Conclusion: It's all about information
The basis for the successful establishment of a DiGA in standard care is extensive information distribution. This is where the DiGA manufacturers come in: they must ensure that the medical profession, patients and health insurers are informed about all the key points, above all the concrete user benefits. The provision of information, in turn, is the basis for awareness, for acceptance by the medical and patient communities, and for active use. These factors are closely interrelated: the better known an app is, the more accepted it is and the more accepted it is, the better known it can become, and so on.
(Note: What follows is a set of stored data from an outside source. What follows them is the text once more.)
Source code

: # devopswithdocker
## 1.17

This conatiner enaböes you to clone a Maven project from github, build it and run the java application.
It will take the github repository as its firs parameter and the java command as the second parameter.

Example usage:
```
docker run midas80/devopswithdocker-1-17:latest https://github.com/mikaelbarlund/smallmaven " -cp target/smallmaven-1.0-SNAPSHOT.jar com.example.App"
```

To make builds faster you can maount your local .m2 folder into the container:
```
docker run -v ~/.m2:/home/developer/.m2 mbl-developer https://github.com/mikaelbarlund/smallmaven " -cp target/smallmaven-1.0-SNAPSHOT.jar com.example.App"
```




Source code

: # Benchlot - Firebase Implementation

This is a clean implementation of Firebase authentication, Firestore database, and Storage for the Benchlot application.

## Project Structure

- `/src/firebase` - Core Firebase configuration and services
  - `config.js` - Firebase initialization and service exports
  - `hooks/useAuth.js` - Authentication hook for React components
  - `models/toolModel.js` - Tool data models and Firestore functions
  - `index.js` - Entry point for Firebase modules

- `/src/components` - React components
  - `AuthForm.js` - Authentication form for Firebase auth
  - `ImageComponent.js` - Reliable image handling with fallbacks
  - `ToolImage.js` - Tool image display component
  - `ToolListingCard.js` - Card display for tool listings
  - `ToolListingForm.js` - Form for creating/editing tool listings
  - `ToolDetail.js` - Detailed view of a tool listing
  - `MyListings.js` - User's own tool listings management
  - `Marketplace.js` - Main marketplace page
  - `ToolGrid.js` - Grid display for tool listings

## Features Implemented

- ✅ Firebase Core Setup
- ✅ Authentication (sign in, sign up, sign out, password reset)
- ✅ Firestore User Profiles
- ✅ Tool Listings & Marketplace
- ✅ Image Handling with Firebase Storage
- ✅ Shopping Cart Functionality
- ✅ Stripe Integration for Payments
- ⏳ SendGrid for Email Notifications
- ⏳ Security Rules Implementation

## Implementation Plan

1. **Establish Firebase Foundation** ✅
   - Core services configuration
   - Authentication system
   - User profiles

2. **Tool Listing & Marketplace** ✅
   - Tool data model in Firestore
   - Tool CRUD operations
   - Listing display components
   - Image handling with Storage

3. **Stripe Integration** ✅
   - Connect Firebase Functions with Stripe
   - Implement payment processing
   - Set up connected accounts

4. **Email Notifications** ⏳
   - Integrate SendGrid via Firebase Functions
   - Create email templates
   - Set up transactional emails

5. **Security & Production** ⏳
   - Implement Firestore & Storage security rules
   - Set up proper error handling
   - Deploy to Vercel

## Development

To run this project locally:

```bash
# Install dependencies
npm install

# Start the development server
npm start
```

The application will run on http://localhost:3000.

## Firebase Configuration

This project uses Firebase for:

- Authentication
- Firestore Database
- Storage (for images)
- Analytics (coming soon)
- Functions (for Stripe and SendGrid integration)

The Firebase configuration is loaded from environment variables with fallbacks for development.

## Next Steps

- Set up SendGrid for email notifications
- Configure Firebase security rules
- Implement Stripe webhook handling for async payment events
Collaborations between startups and Pfizer for better medical care
The Pfizer Healthcare Hub Berlin and the experts from Pfizer support startups with their contacts to physician and patient networks to communicate the user benefits of a DiGA, to promote its active use as well as acceptance among physicians and patients, and to increase awareness of the application. The Healthcare Hub team also provides support for all other challenges related to DiGAs - for example, by providing advice on preparing for approval as a DiGA or with collaborations on market studies. Strategic collaborations between startups and Pfizer can be helpful to achieve the common goal: relieving the burden on the different healthcare players and complementing existing therapies for better medical care.